**Task prompt**
Give back the entries exactly as they read, leaving each image out.

**Data in this exercise**
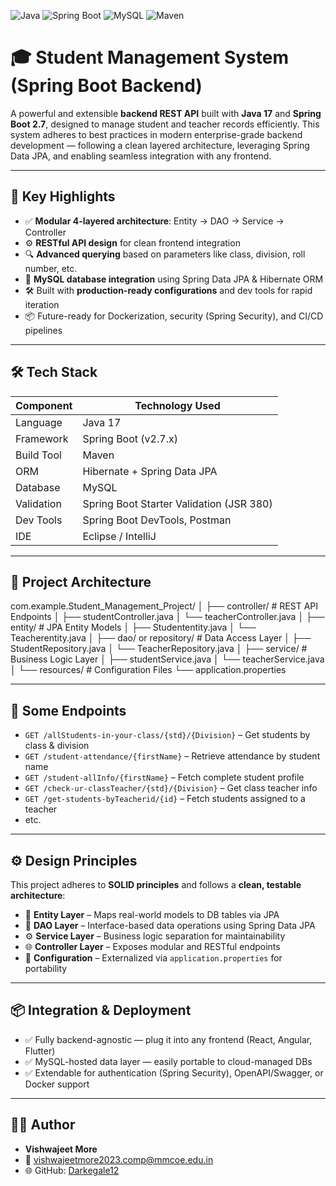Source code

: ![Java](https://img.shields.io/badge/Java-17-blue.svg)
![Spring Boot](https://img.shields.io/badge/Spring%20Boot-2.7.x-green.svg)
![MySQL](https://img.shields.io/badge/Database-MySQL-yellow.svg)
![Maven](https://img.shields.io/badge/Build-Maven-orange.svg)

# 🎓 Student Management System (Spring Boot Backend)

A powerful and extensible **backend REST API** built with **Java 17** and **Spring Boot 2.7**, designed to manage student and teacher records efficiently. This system adheres to best practices in modern enterprise-grade backend development — following a clean layered architecture, leveraging Spring Data JPA, and enabling seamless integration with any frontend.

---

## 🚀 Key Highlights

- ✅ **Modular 4-layered architecture**: Entity → DAO → Service → Controller  
- ⚙️ **RESTful API design** for clean frontend integration  
- 🔍 **Advanced querying** based on parameters like class, division, roll number, etc.  
- 🧩 **MySQL database integration** using Spring Data JPA & Hibernate ORM  
- 🛠️ Built with **production-ready configurations** and dev tools for rapid iteration  
- 📦 Future-ready for Dockerization, security (Spring Security), and CI/CD pipelines  

---

## 🛠️ Tech Stack

| Component       | Technology Used                         |
|----------------|------------------------------------------|
| Language        | Java 17                                 |
| Framework       | Spring Boot (v2.7.x)                    |
| Build Tool      | Maven                                   |
| ORM             | Hibernate + Spring Data JPA             |
| Database        | MySQL                                   |
| Validation      | Spring Boot Starter Validation (JSR 380)|
| Dev Tools       | Spring Boot DevTools, Postman           |
| IDE             | Eclipse / IntelliJ                      |

---

## 🧱 Project Architecture

com.example.Student_Management_Project/
│
├── controller/                 # REST API Endpoints
│   ├── studentController.java
│   └── teacherController.java
│
├── entity/                     # JPA Entity Models
│   ├── Studententity.java
│   └── Teacherentity.java
│
├── dao/ or repository/         # Data Access Layer
│   ├── StudentRepository.java
│   └── TeacherRepository.java
│
├── service/                    # Business Logic Layer
│   ├── studentService.java
│   └── teacherService.java
│
└── resources/                  # Configuration Files
    └── application.properties

---

## 🔗 Some Endpoints

- `GET /allStudents-in-your-class/{std}/{Division}` – Get students by class & division  
- `GET /student-attendance/{firstName}` – Retrieve attendance by student name  
- `GET /student-allInfo/{firstName}` – Fetch complete student profile  
- `GET /check-ur-classTeacher/{std}/{Division}` – Get class teacher info  
- `GET /get-students-byTeacherid/{id}` – Fetch students assigned to a teacher  
- etc.

---

## ⚙️ Design Principles

This project adheres to **SOLID principles** and follows a **clean, testable architecture**:

- 🧩 **Entity Layer** – Maps real-world models to DB tables via JPA  
- 🔌 **DAO Layer** – Interface-based data operations using Spring Data JPA  
- ⚙️ **Service Layer** – Business logic separation for maintainability  
- 🌐 **Controller Layer** – Exposes modular and RESTful endpoints  
- 📄 **Configuration** – Externalized via `application.properties` for portability  

---

## 📦 Integration & Deployment

- ✅ Fully backend-agnostic — plug it into any frontend (React, Angular, Flutter)  
- ✅ MySQL-hosted data layer — easily portable to cloud-managed DBs  
- ✅ Extendable for authentication (Spring Security), OpenAPI/Swagger, or Docker support  

---

## 👨‍💻 Author

- **Vishwajeet More**  
- 📧 [vishwajeetmore2023.comp@mmcoe.edu.in](mailto:vishwajeetmore2023.comp@mmcoe.edu.in)  
- 🌐 GitHub: [Darkegale12](https://github.com/Darkegale12)

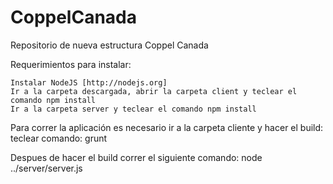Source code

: CoppelCanada
============

Repositorio de nueva estructura Coppel Canada

Requerimientos para instalar:

    Instalar NodeJS [http://nodejs.org]
    Ir a la carpeta descargada, abrir la carpeta client y teclear el comando npm install
    Ir a la carpeta server y teclear el comando npm install

Para correr la aplicación es necesario ir a la carpeta cliente y hacer el build: teclear comando: grunt

Despues de hacer el build correr el siguiente comando: node ../server/server.js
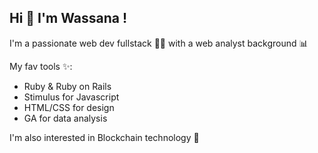 ## Hi 👋 I'm Wassana ! 

I'm a passionate web dev fullstack 👩‍💻 with a web analyst background 📊

My fav tools ✨:

- Ruby & Ruby on Rails
- Stimulus for Javascript
- HTML/CSS for design
- GA for data analysis

I'm also interested in Blockchain technology 🚀

<!--

- 🔭 I’m currently working on ...
- 🌱 I’m currently learning ...
- 👯 I’m looking to collaborate on ...
- 🤔 I’m looking for help with ...
- 💬 Ask me about ...
- 📫 How to reach me: ...
- 😄 Pronouns: ...
- ⚡ Fun fact: ...
-->
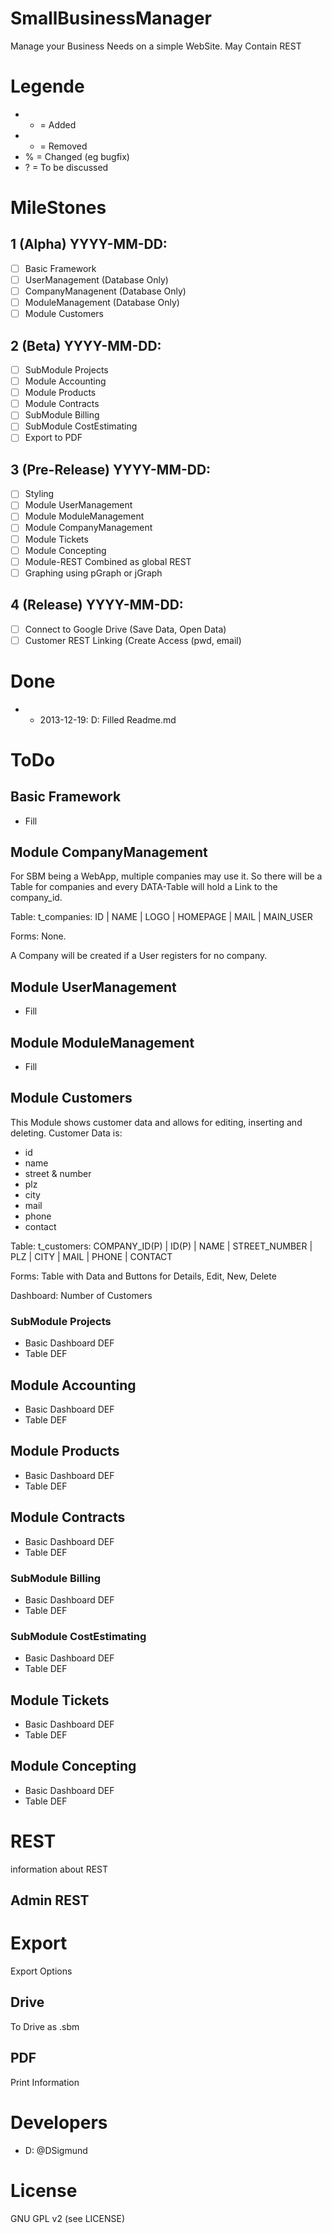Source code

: # SmallBusinessManager

Manage your Business Needs on a simple WebSite. May Contain REST

# Legende
- + = Added
- - = Removed
- % = Changed (eg bugfix)
- ? = To be discussed

# MileStones

## 1 (Alpha) YYYY-MM-DD:
- [ ] Basic Framework
- [ ] UserManagement (Database Only)
- [ ] CompanyManagenent (Database Only)
- [ ] ModuleManagement (Database Only)
- [ ] Module Customers

## 2 (Beta) YYYY-MM-DD:
- [ ] SubModule Projects
- [ ] Module Accounting
- [ ] Module Products
- [ ] Module Contracts
- [ ] SubModule Billing
- [ ] SubModule CostEstimating
- [ ] Export to PDF

## 3 (Pre-Release) YYYY-MM-DD:
- [ ] Styling
- [ ] Module UserManagement
- [ ] Module ModuleManagement
- [ ] Module CompanyManagement
- [ ] Module Tickets
- [ ] Module Concepting
- [ ] Module-REST Combined as global REST
- [ ] Graphing using pGraph or jGraph

## 4 (Release) YYYY-MM-DD:
- [ ] Connect to Google Drive (Save Data, Open Data)
- [ ] Customer REST Linking (Create Access (pwd, email)

# Done

- + 2013-12-19: D: Filled Readme.md

# ToDo

## Basic Framework
- Fill

## Module CompanyManagement
For SBM being a WebApp, multiple companies may use it.
So there will be a Table for companies and every DATA-Table will hold a Link to the company_id.

Table:
t_companies: ID | NAME | LOGO | HOMEPAGE | MAIL | MAIN_USER

Forms:
None.

A Company will be created if a User registers for no company.

## Module UserManagement
- Fill

## Module ModuleManagement
- Fill

## Module Customers
This Module shows customer data and allows for editing, inserting and deleting.
Customer Data is:
- id
- name
- street & number
- plz
- city
- mail
- phone
- contact 

Table:
t_customers: COMPANY_ID(P) | ID(P) | NAME | STREET_NUMBER | PLZ | CITY | MAIL | PHONE | CONTACT

Forms:
Table with Data and Buttons for Details, Edit, New, Delete

Dashboard:
Number of Customers


### SubModule Projects
- Basic Dashboard DEF
- Table DEF

## Module Accounting
- Basic Dashboard DEF
- Table DEF

## Module Products
- Basic Dashboard DEF
- Table DEF

## Module Contracts
- Basic Dashboard DEF
- Table DEF

### SubModule Billing
- Basic Dashboard DEF
- Table DEF

### SubModule CostEstimating
- Basic Dashboard DEF
- Table DEF

## Module Tickets
- Basic Dashboard DEF
- Table DEF

## Module Concepting
- Basic Dashboard DEF
- Table DEF

# REST
information about REST

## Admin REST

# Export
Export Options

## Drive
To Drive as .sbm

## PDF
Print Information 

# Developers
- D: @DSigmund

# License
GNU GPL v2 (see LICENSE)
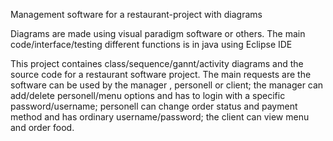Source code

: Management software for a restaurant-project with diagrams

Diagrams are made using visual paradigm software or others.
The main code/interface/testing different functions is in java using Eclipse IDE 

This project containes class/sequence/gannt/activity diagrams and the source code for a restaurant software project. The main requests are the software can be used by the manager , personell or client; the manager can add/delete personell/menu options and has to login with a specific password/username; personell can change order status and payment method and has ordinary username/password; the client can view menu and order food.


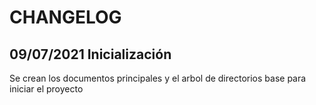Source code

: # CHANGELOG

## 09/07/2021 Inicialización

Se crean los documentos principales y el arbol de directorios base para iniciar el proyecto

**Expected answer**
Source code

: ![Java](https://img.shields.io/badge/Java-17-blue.svg)
![Spring Boot](https://img.shields.io/badge/Spring%20Boot-2.7.x-green.svg)
![MySQL](https://img.shields.io/badge/Database-MySQL-yellow.svg)
![Maven](https://img.shields.io/badge/Build-Maven-orange.svg)

# 🎓 Student Management System (Spring Boot Backend)

A powerful and extensible **backend REST API** built with **Java 17** and **Spring Boot 2.7**, designed to manage student and teacher records efficiently. This system adheres to best practices in modern enterprise-grade backend development — following a clean layered architecture, leveraging Spring Data JPA, and enabling seamless integration with any frontend.

---

## 🚀 Key Highlights

- ✅ **Modular 4-layered architecture**: Entity → DAO → Service → Controller  
- ⚙️ **RESTful API design** for clean frontend integration  
- 🔍 **Advanced querying** based on parameters like class, division, roll number, etc.  
- 🧩 **MySQL database integration** using Spring Data JPA & Hibernate ORM  
- 🛠️ Built with **production-ready configurations** and dev tools for rapid iteration  
- 📦 Future-ready for Dockerization, security (Spring Security), and CI/CD pipelines  

---

## 🛠️ Tech Stack

| Component       | Technology Used                         |
|----------------|------------------------------------------|
| Language        | Java 17                                 |
| Framework       | Spring Boot (v2.7.x)                    |
| Build Tool      | Maven                                   |
| ORM             | Hibernate + Spring Data JPA             |
| Database        | MySQL                                   |
| Validation      | Spring Boot Starter Validation (JSR 380)|
| Dev Tools       | Spring Boot DevTools, Postman           |
| IDE             | Eclipse / IntelliJ                      |

---

## 🧱 Project Architecture

com.example.Student_Management_Project/
│
├── controller/                 # REST API Endpoints
│   ├── studentController.java
│   └── teacherController.java
│
├── entity/                     # JPA Entity Models
│   ├── Studententity.java
│   └── Teacherentity.java
│
├── dao/ or repository/         # Data Access Layer
│   ├── StudentRepository.java
│   └── TeacherRepository.java
│
├── service/                    # Business Logic Layer
│   ├── studentService.java
│   └── teacherService.java
│
└── resources/                  # Configuration Files
    └── application.properties

---

## 🔗 Some Endpoints

- `GET /allStudents-in-your-class/{std}/{Division}` – Get students by class & division  
- `GET /student-attendance/{firstName}` – Retrieve attendance by student name  
- `GET /student-allInfo/{firstName}` – Fetch complete student profile  
- `GET /check-ur-classTeacher/{std}/{Division}` – Get class teacher info  
- `GET /get-students-byTeacherid/{id}` – Fetch students assigned to a teacher  
- etc.

---

## ⚙️ Design Principles

This project adheres to **SOLID principles** and follows a **clean, testable architecture**:

- 🧩 **Entity Layer** – Maps real-world models to DB tables via JPA  
- 🔌 **DAO Layer** – Interface-based data operations using Spring Data JPA  
- ⚙️ **Service Layer** – Business logic separation for maintainability  
- 🌐 **Controller Layer** – Exposes modular and RESTful endpoints  
- 📄 **Configuration** – Externalized via `application.properties` for portability  

---

## 📦 Integration & Deployment

- ✅ Fully backend-agnostic — plug it into any frontend (React, Angular, Flutter)  
- ✅ MySQL-hosted data layer — easily portable to cloud-managed DBs  
- ✅ Extendable for authentication (Spring Security), OpenAPI/Swagger, or Docker support  

---

## 👨‍💻 Author

- **Vishwajeet More**  
- 📧 [vishwajeetmore2023.comp@mmcoe.edu.in](mailto:vishwajeetmore2023.comp@mmcoe.edu.in)  
- 🌐 GitHub: [Darkegale12](https://github.com/Darkegale12)

Source code

: CoppelCanada
============

Repositorio de nueva estructura Coppel Canada

Requerimientos para instalar:

    Instalar NodeJS [http://nodejs.org]
    Ir a la carpeta descargada, abrir la carpeta client y teclear el comando npm install
    Ir a la carpeta server y teclear el comando npm install

Para correr la aplicación es necesario ir a la carpeta cliente y hacer el build: teclear comando: grunt

Despues de hacer el build correr el siguiente comando: node ../server/server.js
 ## Hi 👋 I'm Wassana ! 

I'm a passionate web dev fullstack 👩‍💻 with a web analyst background 📊

My fav tools ✨:

- Ruby & Ruby on Rails
- Stimulus for Javascript
- HTML/CSS for design
- GA for data analysis

I'm also interested in Blockchain technology 🚀

<!--

- 🔭 I’m currently working on ...
- 🌱 I’m currently learning ...
- 👯 I’m looking to collaborate on ...
- 🤔 I’m looking for help with ...
- 💬 Ask me about ...
- 📫 How to reach me: ...
- 😄 Pronouns: ...
- ⚡ Fun fact: ...
-->
Source code

: # SmallBusinessManager

Manage your Business Needs on a simple WebSite. May Contain REST

# Legende
- + = Added
- - = Removed
- % = Changed (eg bugfix)
- ? = To be discussed

# MileStones

## 1 (Alpha) YYYY-MM-DD:
- [ ] Basic Framework
- [ ] UserManagement (Database Only)
- [ ] CompanyManagenent (Database Only)
- [ ] ModuleManagement (Database Only)
- [ ] Module Customers

## 2 (Beta) YYYY-MM-DD:
- [ ] SubModule Projects
- [ ] Module Accounting
- [ ] Module Products
- [ ] Module Contracts
- [ ] SubModule Billing
- [ ] SubModule CostEstimating
- [ ] Export to PDF

## 3 (Pre-Release) YYYY-MM-DD:
- [ ] Styling
- [ ] Module UserManagement
- [ ] Module ModuleManagement
- [ ] Module CompanyManagement
- [ ] Module Tickets
- [ ] Module Concepting
- [ ] Module-REST Combined as global REST
- [ ] Graphing using pGraph or jGraph

## 4 (Release) YYYY-MM-DD:
- [ ] Connect to Google Drive (Save Data, Open Data)
- [ ] Customer REST Linking (Create Access (pwd, email)

# Done

- + 2013-12-19: D: Filled Readme.md

# ToDo

## Basic Framework
- Fill

## Module CompanyManagement
For SBM being a WebApp, multiple companies may use it.
So there will be a Table for companies and every DATA-Table will hold a Link to the company_id.

Table:
t_companies: ID | NAME | LOGO | HOMEPAGE | MAIL | MAIN_USER

Forms:
None.

A Company will be created if a User registers for no company.

## Module UserManagement
- Fill

## Module ModuleManagement
- Fill

## Module Customers
This Module shows customer data and allows for editing, inserting and deleting.
Customer Data is:
- id
- name
- street & number
- plz
- city
- mail
- phone
- contact 

Table:
t_customers: COMPANY_ID(P) | ID(P) | NAME | STREET_NUMBER | PLZ | CITY | MAIL | PHONE | CONTACT

Forms:
Table with Data and Buttons for Details, Edit, New, Delete

Dashboard:
Number of Customers


### SubModule Projects
- Basic Dashboard DEF
- Table DEF

## Module Accounting
- Basic Dashboard DEF
- Table DEF

## Module Products
- Basic Dashboard DEF
- Table DEF

## Module Contracts
- Basic Dashboard DEF
- Table DEF

### SubModule Billing
- Basic Dashboard DEF
- Table DEF

### SubModule CostEstimating
- Basic Dashboard DEF
- Table DEF

## Module Tickets
- Basic Dashboard DEF
- Table DEF

## Module Concepting
- Basic Dashboard DEF
- Table DEF

# REST
information about REST

## Admin REST

# Export
Export Options

## Drive
To Drive as .sbm

## PDF
Print Information 

# Developers
- D: @DSigmund

# License
GNU GPL v2 (see LICENSE)
Source code

: Management software for a restaurant-project with diagrams

Diagrams are made using visual paradigm software or others.
The main code/interface/testing different functions is in java using Eclipse IDE 

This project containes class/sequence/gannt/activity diagrams and the source code for a restaurant software project. The main requests are the software can be used by the manager , personell or client; the manager can add/delete personell/menu options and has to login with a specific password/username; personell can change order status and payment method and has ordinary username/password; the client can view menu and order food.


Source code

: # CHANGELOG

## 09/07/2021 Inicialización

Se crean los documentos principales y el arbol de directorios base para iniciar el proyecto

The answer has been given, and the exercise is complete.